In these circumstances, and in view of Austria's extension of power in the Balkans, Salandra and Sonnino deemed it wise on December 9 to reopen negotiations with Austria in regard to Italy's due compensation under Article VII. Prince von Bülow also appeared on a special mission in Rome, where he had many influential friends, hoping to bring about an agreement between Salandra and Berchtold which would at least keep Italy neutral. He was followed by Mathias Erzberger, who represented the Roman Catholic Party in Germany and was in close touch with the Vatican. It soon appeared that it would be possible to get "something," but not at all everything which was comprised in Italy's "just aspirations." Under pressure from Germany, and with the advance of the Russians toward Przemyśl, Austria finally was willing to concede the Trentino, though she would not hear of giving up Trieste, "one of the lungs of the Dual Monarchy." But there then arose a conflict as to when effective occupation of the ceded territories should take place. Italy insisted on immediate occupation, fearing that if the Central Powers should ultimately be victorious they would not carry out the agreement, and that if they should be vanquished the victors would feel under no obligation to do anything for a country which had kept itself in a safe neutrality while they themselves were fighting a life and death struggle. Though Austria made a few further eleventh hour concessions they were not taken seriously by Salandra. He had already secured promises of far more from the Allied Powers.
Italy's formal negotiations with the other camp began on March 4, 1915, with Salandra's presentation at London of a detailed program. He was very insistent on absolute secrecy, and chose London rather than Paris or St. Petersburg because, as he says, the reputation of the British Foreign Office and its head was a guarantee against any "leak." Probably also he fixed on London because England had no direct interests contrary to Italy's, whereas France and Russia had very lively interests in the Mediterranean and the Balkans, especially on behalf of the Jugoslavs. Salandra's program provided for: an Italian declaration of war on Austria and a mutual agreement not to make a separate peace; an immediate military and naval convention, with the coöperation of an Anglo-French fleet in the destruction of the Austrian navy; Italy's acquisition of the irredentist regions, and also a suitable part of Germany's African colonies and of Turkey, if the latter were to be carved up; a fifty million lira loan from England; the exclusion of the Pope from the peace conference; and, above all, absolute secrecy in the negotiations. After strong objections from Sazonov, and with some modifications, notably in regard to Trieste, and after Italy had given her promise to enter the war within a month after signing, this program was accepted and embodied in the secret Treaty of London signed on April 26.

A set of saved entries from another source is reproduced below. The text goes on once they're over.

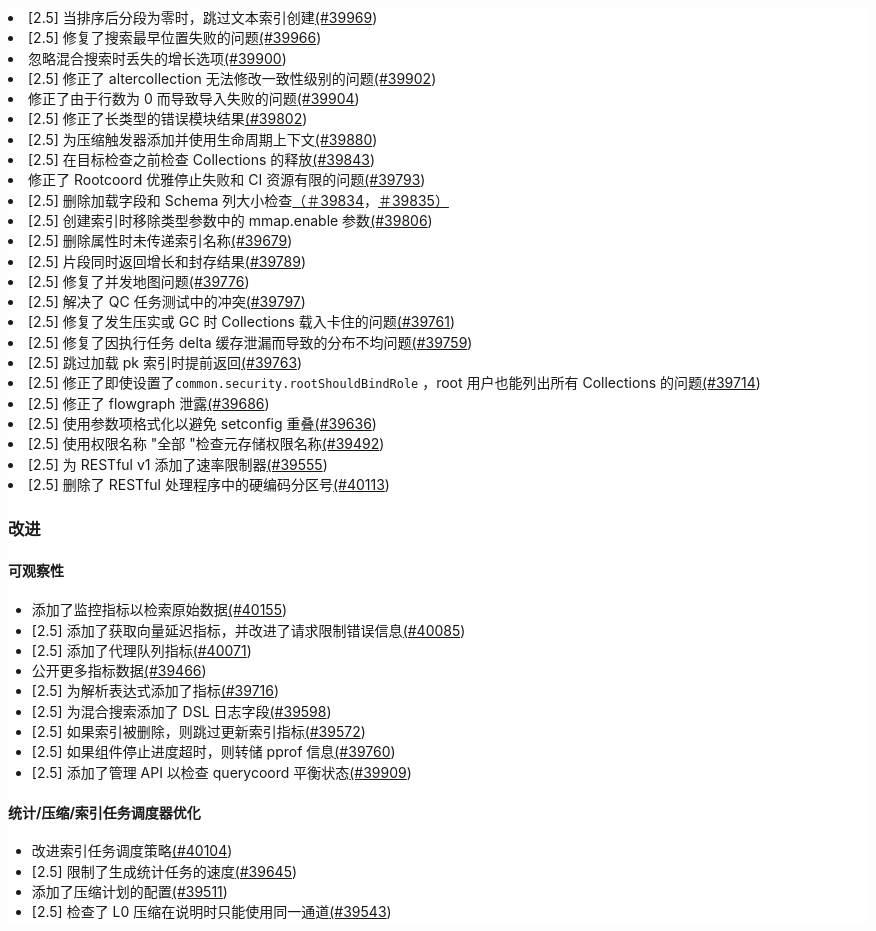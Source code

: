 <li>[2.5] 当排序后分段为零时，跳过文本索引创建<a href="https://github.com/milvus-io/milvus/pull/39969">(#39969</a>)</li>
<li>[2.5] 修复了搜索最早位置失败的问题<a href="https://github.com/milvus-io/milvus/pull/39966">(#39966</a>)</li>
<li>忽略混合搜索时丢失的增长选项<a href="https://github.com/milvus-io/milvus/pull/39900">(#39900</a>)</li>
<li>[2.5] 修正了 altercollection 无法修改一致性级别的问题<a href="https://github.com/milvus-io/milvus/pull/39902">(#39902</a>)</li>
<li>修正了由于行数为 0 而导致导入失败的问题<a href="https://github.com/milvus-io/milvus/pull/39904">(#39904</a>)</li>
<li>[2.5] 修正了长类型的错误模块结果<a href="https://github.com/milvus-io/milvus/pull/39802">(#39802</a>)</li>
<li>[2.5] 为压缩触发器添加并使用生命周期上下文<a href="https://github.com/milvus-io/milvus/pull/39880">(#39880</a>)</li>
<li>[2.5] 在目标检查之前检查 Collections 的释放<a href="https://github.com/milvus-io/milvus/pull/39843">(#39843</a>)</li>
<li>修正了 Rootcoord 优雅停止失败和 CI 资源有限的问题<a href="https://github.com/milvus-io/milvus/pull/39793">(#39793</a>)</li>
<li>[2.5] 删除加载字段和 Schema 列大小检查<a href="https://github.com/milvus-io/milvus/pull/39834">（＃39834</a>，<a href="https://github.com/milvus-io/milvus/pull/39835">＃39835）</a></li>
<li>[2.5] 创建索引时移除类型参数中的 mmap.enable 参数<a href="https://github.com/milvus-io/milvus/pull/39806">(#39806</a>)</li>
<li>[2.5] 删除属性时未传递索引名称<a href="https://github.com/milvus-io/milvus/pull/39679">(#39679</a>)</li>
<li>[2.5] 片段同时返回增长和封存结果<a href="https://github.com/milvus-io/milvus/pull/39789">(#39789</a>)</li>
<li>[2.5] 修复了并发地图问题<a href="https://github.com/milvus-io/milvus/pull/39776">(#39776</a>)</li>
<li>[2.5] 解决了 QC 任务测试中的冲突<a href="https://github.com/milvus-io/milvus/pull/39797">(#39797</a>)</li>
<li>[2.5] 修复了发生压实或 GC 时 Collections 载入卡住的问题<a href="https://github.com/milvus-io/milvus/pull/39761">(#39761</a>)</li>
<li>[2.5] 修复了因执行任务 delta 缓存泄漏而导致的分布不均问题<a href="https://github.com/milvus-io/milvus/pull/39759">(#39759</a>)</li>
<li>[2.5] 跳过加载 pk 索引时提前返回<a href="https://github.com/milvus-io/milvus/pull/39763">(#39763</a>)</li>
<li>[2.5] 修正了即使设置了<code translate="no">common.security.rootShouldBindRole</code> ，root 用户也能列出所有 Collections 的问题<a href="https://github.com/milvus-io/milvus/pull/39714">(#39714</a>)</li>
<li>[2.5] 修正了 flowgraph 泄露<a href="https://github.com/milvus-io/milvus/pull/39686">(#39686</a>)</li>
<li>[2.5] 使用参数项格式化以避免 setconfig 重叠<a href="https://github.com/milvus-io/milvus/pull/39636">(#39636</a>)</li>
<li>[2.5] 使用权限名称 "全部 "检查元存储权限名称<a href="https://github.com/milvus-io/milvus/pull/39492">(#39492</a>)</li>
<li>[2.5] 为 RESTful v1 添加了速率限制器<a href="https://github.com/milvus-io/milvus/pull/39555">(#39555</a>)</li>
<li>[2.5] 删除了 RESTful 处理程序中的硬编码分区号<a href="https://github.com/milvus-io/milvus/pull/40113">(#40113</a>)</li>
</ul>
<h3 id="Improvements" class="common-anchor-header">改进</h3><h4 id="Observability" class="common-anchor-header">可观察性</h4><ul>
<li>添加了监控指标以检索原始数据<a href="https://github.com/milvus-io/milvus/pull/40155">(#40155</a>)</li>
<li>[2.5] 添加了获取向量延迟指标，并改进了请求限制错误信息<a href="https://github.com/milvus-io/milvus/pull/40085">(#40085</a>)</li>
<li>[2.5] 添加了代理队列指标<a href="https://github.com/milvus-io/milvus/pull/40071">(#40071</a>)</li>
<li>公开更多指标数据<a href="https://github.com/milvus-io/milvus/pull/39466">(#39466</a>)</li>
<li>[2.5] 为解析表达式添加了指标<a href="https://github.com/milvus-io/milvus/pull/39716">(#39716</a>)</li>
<li>[2.5] 为混合搜索添加了 DSL 日志字段<a href="https://github.com/milvus-io/milvus/pull/39598">(#39598</a>)</li>
<li>[2.5] 如果索引被删除，则跳过更新索引指标<a href="https://github.com/milvus-io/milvus/pull/39572">(#39572</a>)</li>
<li>[2.5] 如果组件停止进度超时，则转储 pprof 信息<a href="https://github.com/milvus-io/milvus/pull/39760">(#39760</a>)</li>
<li>[2.5] 添加了管理 API 以检查 querycoord 平衡状态<a href="https://github.com/milvus-io/milvus/pull/39909">(#39909</a>)</li>
</ul>
<h4 id="StatsCompactionIndex-Task-Scheduler-Optimization" class="common-anchor-header">统计/压缩/索引任务调度器优化</h4><ul>
<li>改进索引任务调度策略<a href="https://github.com/milvus-io/milvus/pull/40104">(#40104</a>)</li>
<li>[2.5] 限制了生成统计任务的速度<a href="https://github.com/milvus-io/milvus/pull/39645">(#39645</a>)</li>
<li>添加了压缩计划的配置<a href="https://github.com/milvus-io/milvus/pull/39511">(#39511</a>)</li>
<li>[2.5] 检查了 L0 压缩在说明时只能使用同一通道<a href="https://github.com/milvus-io/milvus/pull/39543">(#39543</a>)</li>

Meanwhile the excitement in the country had been growing by leaps and bounds. All sorts of rumors were afloat. The feverish military preparations, the gradual calling up of soldiers by classes, and the shifting of troops to the north looked like war. On the other hand, it was known that Bülow was securing greater and greater concessions for Italy from Austria, which it was hoped would lead to a satisfactory settlement. The Socialists talked of a general strike to prevent war, but Gabriel D'Annunzio came from Paris and in a fiery speech at Quarto, commemorating the great deeds of the Garibaldians, he exhorted his countrymen to complete by war the glorious work which Garibaldi had been forced to leave unfinished. The military situation abroad added to the excitement and uncertainty. The Dardanelles had been bombarded, but the landing operation looked very dubious. The Russians, who had advanced so successfully in the early spring against the Austrian fortresses and the Carpathians, had then been disastrously defeated and thrown back.
Amid all this excitement the Salandra Cabinet found itself in a predicament. Sazonov, who a few months before had strongly opposed Italy's entrance into the war at all, was now most urgent that she should begin to fight as soon as possible to relieve the pressure on the Russian armies. By the Treaty of London Italy was obligated to declare war within a month after the date of signing, i.e., before May 26. But the Italian General Staff wanted as long a respite as possible to perfect its final preparations. Parliament was to meet on May 12. Salandra postponed it until May 20, in order to give the military men more time and so that he might clear up the parliamentary problem with which he was faced.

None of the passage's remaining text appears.